Die zwischen den Elektronen und dem Atomkern wirkenden Anziehungskräfte werden von den Physikern als elektromagnetische Kräfte bezeichnet. Sie werden von den unterschiedlichen Ladungen der Protonen und Elektronen hergeleitet. Nur was sind „Ladungen“ überhaupt? Welcher Eigenschaft der Strukturen sollen wir „Ladungen“ zuordnen? Das vorherrschende Charakteristikum des Kerns ist es, Masse zu sein; das dominierende Charakteristikum des Elektrons ist es, Energie zu verkörpern. Nur das Zusammenwirken beider Komponenten ermöglicht die Entstehung eines Atoms. Mehr noch, beide müssen sich auch in einem gewissen Gleichgewicht befinden, damit die Struktur, hier das Atom, dauerhaft existieren kann. Hat eine Struktur ein Manko hinsichtlich des energetischen Moments und eine andere einen Überschuss, dann könnten diese Strukturen zusammenkommen, denn miteinander würden sie ihr Problem lösen. Haben beide einen energetischen Überschuss oder beide ein energetisches Manko, dann können sie nichts füreinander tun. Sie stoßen sich ab. Aber, wie hängt das Ganze mit den Kräften und der Wirkungsrichtung der Kräfte zusammen? Ein Überschuss an Energie bedeutet, dass die nach außen weisenden Kraftwirkungen überwiegen. Ein Energiemanko hat zur Folge, dass die Anziehungskräfte, also die nach innen weisenden Kraftwirkungen dominieren. In beiden Fällen ist die Stabilität der Struktur gefährdet. Haben nun zwei Strukturen entgegengesetzte Überschusskräfte, dann wirken diese in die gleiche Richtung. Die potentiellen Partner ziehen sich magisch an. Haben sie dagegen gleichgerichtete Überschusskräfte, dann wirken diese gegeneinander. Diese Strukturen können nicht zueinander finden.
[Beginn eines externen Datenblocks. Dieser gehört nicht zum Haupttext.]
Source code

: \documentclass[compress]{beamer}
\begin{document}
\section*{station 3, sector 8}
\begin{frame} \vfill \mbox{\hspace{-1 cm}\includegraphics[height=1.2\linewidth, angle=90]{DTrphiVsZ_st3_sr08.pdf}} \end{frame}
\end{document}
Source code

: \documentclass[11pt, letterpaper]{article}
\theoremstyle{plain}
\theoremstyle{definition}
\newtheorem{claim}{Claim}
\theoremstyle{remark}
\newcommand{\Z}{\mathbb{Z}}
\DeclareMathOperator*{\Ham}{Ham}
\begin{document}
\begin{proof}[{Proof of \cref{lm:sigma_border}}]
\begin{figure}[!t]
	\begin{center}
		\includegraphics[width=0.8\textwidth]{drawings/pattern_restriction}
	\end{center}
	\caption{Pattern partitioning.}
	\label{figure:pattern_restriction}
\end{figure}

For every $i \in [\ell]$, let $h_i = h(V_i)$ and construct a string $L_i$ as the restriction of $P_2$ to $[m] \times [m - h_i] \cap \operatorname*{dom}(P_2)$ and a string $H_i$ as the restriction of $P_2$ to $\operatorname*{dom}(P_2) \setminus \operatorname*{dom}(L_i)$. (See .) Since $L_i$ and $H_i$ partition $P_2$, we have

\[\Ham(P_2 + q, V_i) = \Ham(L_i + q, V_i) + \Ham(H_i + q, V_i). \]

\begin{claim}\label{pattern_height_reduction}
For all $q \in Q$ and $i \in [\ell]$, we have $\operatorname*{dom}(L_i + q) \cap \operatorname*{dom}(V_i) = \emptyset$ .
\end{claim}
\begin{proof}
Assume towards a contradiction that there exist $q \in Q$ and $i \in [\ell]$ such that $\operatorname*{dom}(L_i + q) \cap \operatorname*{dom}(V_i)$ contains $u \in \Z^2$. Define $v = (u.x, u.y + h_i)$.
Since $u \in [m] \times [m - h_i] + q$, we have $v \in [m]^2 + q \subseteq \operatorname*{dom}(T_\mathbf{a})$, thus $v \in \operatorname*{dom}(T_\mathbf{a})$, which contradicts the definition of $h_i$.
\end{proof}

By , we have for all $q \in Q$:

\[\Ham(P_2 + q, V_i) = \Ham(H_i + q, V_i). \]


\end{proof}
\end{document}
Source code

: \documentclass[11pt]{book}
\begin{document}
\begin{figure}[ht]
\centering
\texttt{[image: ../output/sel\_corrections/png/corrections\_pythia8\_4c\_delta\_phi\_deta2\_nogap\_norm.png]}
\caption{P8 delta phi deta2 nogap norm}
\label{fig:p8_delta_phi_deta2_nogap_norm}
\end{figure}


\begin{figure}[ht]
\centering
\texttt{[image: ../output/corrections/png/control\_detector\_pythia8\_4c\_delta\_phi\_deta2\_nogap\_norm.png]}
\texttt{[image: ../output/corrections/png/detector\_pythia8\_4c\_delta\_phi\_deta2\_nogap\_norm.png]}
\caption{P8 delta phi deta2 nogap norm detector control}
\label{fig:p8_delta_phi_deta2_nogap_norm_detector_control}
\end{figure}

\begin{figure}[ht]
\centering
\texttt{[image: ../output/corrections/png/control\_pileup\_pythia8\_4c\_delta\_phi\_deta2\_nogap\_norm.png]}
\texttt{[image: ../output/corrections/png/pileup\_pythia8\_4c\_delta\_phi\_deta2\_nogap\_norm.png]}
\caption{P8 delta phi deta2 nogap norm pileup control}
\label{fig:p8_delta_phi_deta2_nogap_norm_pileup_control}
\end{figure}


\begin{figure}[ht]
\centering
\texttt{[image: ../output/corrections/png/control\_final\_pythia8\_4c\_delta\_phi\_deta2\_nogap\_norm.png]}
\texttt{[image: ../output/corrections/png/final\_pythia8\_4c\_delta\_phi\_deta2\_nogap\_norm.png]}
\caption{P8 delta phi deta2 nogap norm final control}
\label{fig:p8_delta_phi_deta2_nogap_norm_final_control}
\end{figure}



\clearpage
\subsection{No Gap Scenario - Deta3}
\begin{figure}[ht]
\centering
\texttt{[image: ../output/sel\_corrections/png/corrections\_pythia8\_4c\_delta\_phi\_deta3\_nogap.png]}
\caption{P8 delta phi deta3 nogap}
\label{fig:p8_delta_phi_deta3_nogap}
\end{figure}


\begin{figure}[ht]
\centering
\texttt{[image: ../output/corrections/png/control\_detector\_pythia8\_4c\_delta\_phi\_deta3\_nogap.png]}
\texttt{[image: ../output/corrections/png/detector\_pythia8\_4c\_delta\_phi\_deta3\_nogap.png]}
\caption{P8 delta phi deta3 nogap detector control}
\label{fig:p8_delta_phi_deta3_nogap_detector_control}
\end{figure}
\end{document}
Damit hätten wir zwar eine Erklärung, warum sich einige Teilchen im atomaren Bereich anziehen und sich andere abstoßend finden, aber die Frage, woher sie die Kraft für den Annäherung– oder Abstoßungsprozess nehmen, ist noch offen. Wir wissen, dass der Atomkern einen Spin aufweist, aus dem Fliehkräfte erwachsen. Dass die Elektronen trotz der wirkenden Fliehkräfte den Atomverbund nicht verlassen, ist den ebenfalls vom Atomkern ausgehenden Anziehungskräften geschuldet. Soweit so gut. Doch, wo kommen die Anziehungskräfte her? Die Antwort muss im Atomkern, in den Protonen und Neutronen, zu finden sein. Nach dem Standardmodell der Teilchenphysik bestehen Neutronen aus jeweils zwei down- und einem up-Quark, Protonen umgekehrt aus einem down- und zwei up-Quarks. Freie, das heißt nicht in einem Atomkern gebundene, Neutronen zerfallen. Beim ß-Zerfall eines Neutrons wird ein down-Quark in ein up-Quark umgewandelt. Es entsteht ein Proton. Dabei werden ein Elektron und ein Anti-Neutrino, das heißt Energie, freigesetzt. Die Energie des Neutrinos ist darüber hinaus durch eine der Hauptrichtung entgegengesetzte Bewegung gekennzeichnet. Im Unterschied zum zerfallenden Neutron ist das entstehende Proton stabil. Diese Stabilität wird offensichtlich durch seine im Vergleich zum Neutron andersartige energetische Zusammensetzung bewirkt. Dann ist da noch der Umstand, dass das Neutron im Gegensatz zum Proton keine „Ladung“ besitzt. Von ihm geht also keine Wirkung nach außen aus. Demnach können es nur die Protonen sein, die den Kern beziehungsweise das Atom zusammenhalten.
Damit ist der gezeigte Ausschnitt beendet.